Transcorria 1973. Se o país vivia momentos tumultuados na sua história política; cerceamento de liberdade, violência, expulsões da pátria, exílios e mortes, eu não sabia de nada disso... Eu era um menino.
Em meu peito adolescente só havia sonhos. No chão santanense, para mim, vogava o direito à liberdade; jogar futebol no calçamento a qualquer hora; brincar nas ruas; subir nas amendoeiras defronte às casas de Seu Domício Silva e de Zé Pinto e o deslumbramento das cheias do Rio Ipanema. Esse era o meu universo.
A música sempre mereceu destaque nas opções de lazer; da infância à maturidade. Seu Liô(pai) tinha muitos elepês (long-play) de vinil. Era a tecnologia da época. Lá em casa, diariamente, o rádio estava ligado nas rádios Globo do Rio e Sociedade da Bahia, tocando os sucessos do momento e informando sobre os principais acontecimentos do País. Eu ouvia o slogan, “Brasil: ame-o ou deixe-o” porém não sabia o porquê.
Seu Liô era empreendedor da comunicação possuindo, para locação, serviço volante de alto-falante incluindo grupo gerador de eletricidade para pequenas comunidades rurais nas épocas das festas religiosas. Então, os apetrechos estavam à disposição facilmente. Acoplar toca disco no rádio garantia a transformação em radiola potente, pronta para iniciar audição de inúmeros elepês. Comecei as pesquisas musicais dessa forma.
Em 1966 ganhei o primeiro compacto simples de vinil do Trio Esperança que tinha o sucesso “Garparzinho”. Ainda tenho o exemplar.
No ano o grande evento da família foi casamento de Zé Neto (José Peixoto Noya) e Leônia(irmã).
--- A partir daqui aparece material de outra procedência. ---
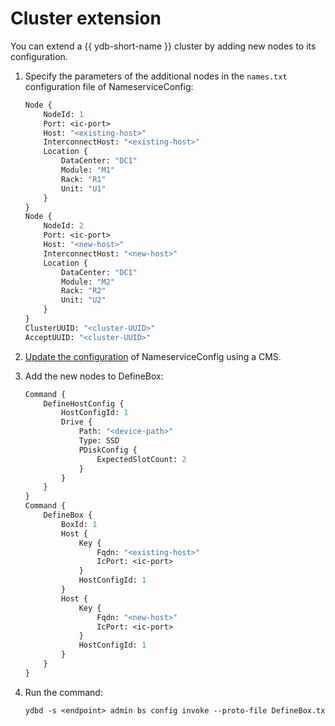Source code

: # Cluster extension

You can extend a {{ ydb-short-name }} cluster by adding new nodes to its configuration.

1. Specify the parameters of the additional nodes in the `names.txt` configuration file of NameserviceConfig:

   ```protobuf
   Node {
       NodeId: 1
       Port: <ic-port>
       Host: "<existing-host>"
       InterconnectHost: "<existing-host>"
       Location {
           DataCenter: "DC1"
           Module: "M1"
           Rack: "R1"
           Unit: "U1"
       }
   }
   Node {
       NodeId: 2
       Port: <ic-port>
       Host: "<new-host>"
       InterconnectHost: "<new-host>"
       Location {
           DataCenter: "DC1"
           Module: "M2"
           Rack: "R2"
           Unit: "U2"
       }
   }
   ClusterUUID: "<cluster-UUID>"
   AcceptUUID: "<cluster-UUID>"
   ```

1. [Update the configuration](./cms.md) of NameserviceConfig using a CMS.

1. Add the new nodes to DefineBox:

   ```protobuf
   Command {
       DefineHostConfig {
           HostConfigId: 1
           Drive {
               Path: "<device-path>"
               Type: SSD
               PDiskConfig {
                   ExpectedSlotCount: 2
               }
           }
       }
   }
   Command {
       DefineBox {
           BoxId: 1
           Host {
               Key {
                   Fqdn: "<existing-host>"
                   IcPort: <ic-port>
               }
               HostConfigId: 1
           }
           Host {
               Key {
                   Fqdn: "<new-host>"
                   IcPort: <ic-port>
               }
               HostConfigId: 1
           }
       }
   }
   ```

1. Run the command:

   ```protobuf
   ydbd -s <endpoint> admin bs config invoke --proto-file DefineBox.txt
   ```
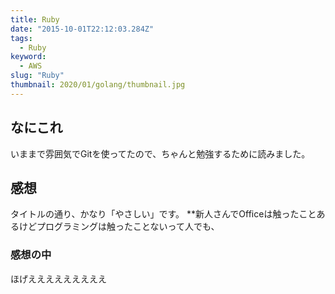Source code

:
 ```yaml
---
title: Ruby
date: "2015-10-01T22:12:03.284Z"
tags:
  - Ruby
keyword:
  - AWS
slug: "Ruby"
thumbnail: 2020/01/golang/thumbnail.jpg
---
```


## なにこれ

いままで雰囲気でGitを使ってたので、ちゃんと勉強するために読みました。

## 感想

タイトルの通り、かなり「やさしい」です。
**新人さんでOfficeは触ったことあるけどプログラミングは触ったことないって人でも、

### 感想の中

ほげえええええええええ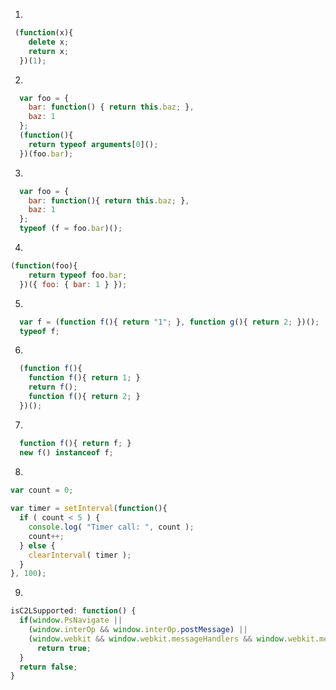 1.
```javascript
 (function(x){
    delete x;
    return x;
  })(1);
```

2.
```javascript
  var foo = {
    bar: function() { return this.baz; },
    baz: 1
  };
  (function(){
    return typeof arguments[0]();
  })(foo.bar);
```

3.
```javascript
  var foo = {
    bar: function(){ return this.baz; },
    baz: 1
  };
  typeof (f = foo.bar)();
```

4.
```javascript
(function(foo){
    return typeof foo.bar;
  })({ foo: { bar: 1 } });
```

5.
```javascript
  var f = (function f(){ return "1"; }, function g(){ return 2; })();
  typeof f;
```

6.
```javascript
  (function f(){
    function f(){ return 1; }
    return f();
    function f(){ return 2; }
  })();
```

7.
```javascript
  function f(){ return f; }
  new f() instanceof f;
```

8.
```javascript
var count = 0; 
 
var timer = setInterval(function(){ 
  if ( count < 5 ) { 
    console.log( "Timer call: ", count ); 
    count++; 
  } else { 
    clearInterval( timer ); 
  } 
}, 100);
```

9.
```javascript
isC2LSupported: function() {
  if(window.PsNavigate ||
    (window.interOp && window.interOp.postMessage) ||
    (window.webkit && window.webkit.messageHandlers && window.webkit.messageHandlers.interOp && window.webkit.messageHandlers.interOp.postMessage)) {
      return true;
  }
  return false;
}
```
Nos meses seguintes o falecimento de dona Marinita, foi momento de grande tristeza para todos os santanenses.
Alguns meses depois, o jovem casal resolveu se mudar para o apartamento do primeiro andar dos correios, para apoiar e assistir Darras Noya. No período de mudança, entre os itens restantes da mobília, fui designado para levar uma vitrola portátil philips e dois elepês: um álbum de Altemar Dutra, contendo o sucesso “Concerto para um Verão” (1972) e um compacto simples do artista Taiguara(1945-1996), desconhecido para mim, contendo duas canções de sua autoria, ambas de 1972: “Teu sonho não acabou” (ouça) e “Mudou”.
Aquele nome estranho de cantor motivou-me a ouvir as canções apressadamente. Contudo, quando as ouvi, foi conexão que transcendeu a emoção! Apesar da tenra idade foi uma surpresa maravilhosa; voz despudoradamente romântica, musicalidade sensível, moderna e letras contundentes, cativantes. Momentos de pura poesia de um artífice da música e das palavras da nova geração, solenemente desconhecido do grande público. Na época eu simplesmente gostei, não tinha essa compreensão.
Havia implícito vestígios de melancolia, comuns aos meros mortais, porém muito mais escancarada era a indubitável disposição à luta. Sincera e desassombrada era sua visão de mundo.
Zé Neto era inveterado amante da música com uma capacidade incrível de ficar horas a fio tomando suas cervejas ao som das músicas prediletas do cancioneiro nacional de diferentes estilos, na maioria das vezes, sozinho.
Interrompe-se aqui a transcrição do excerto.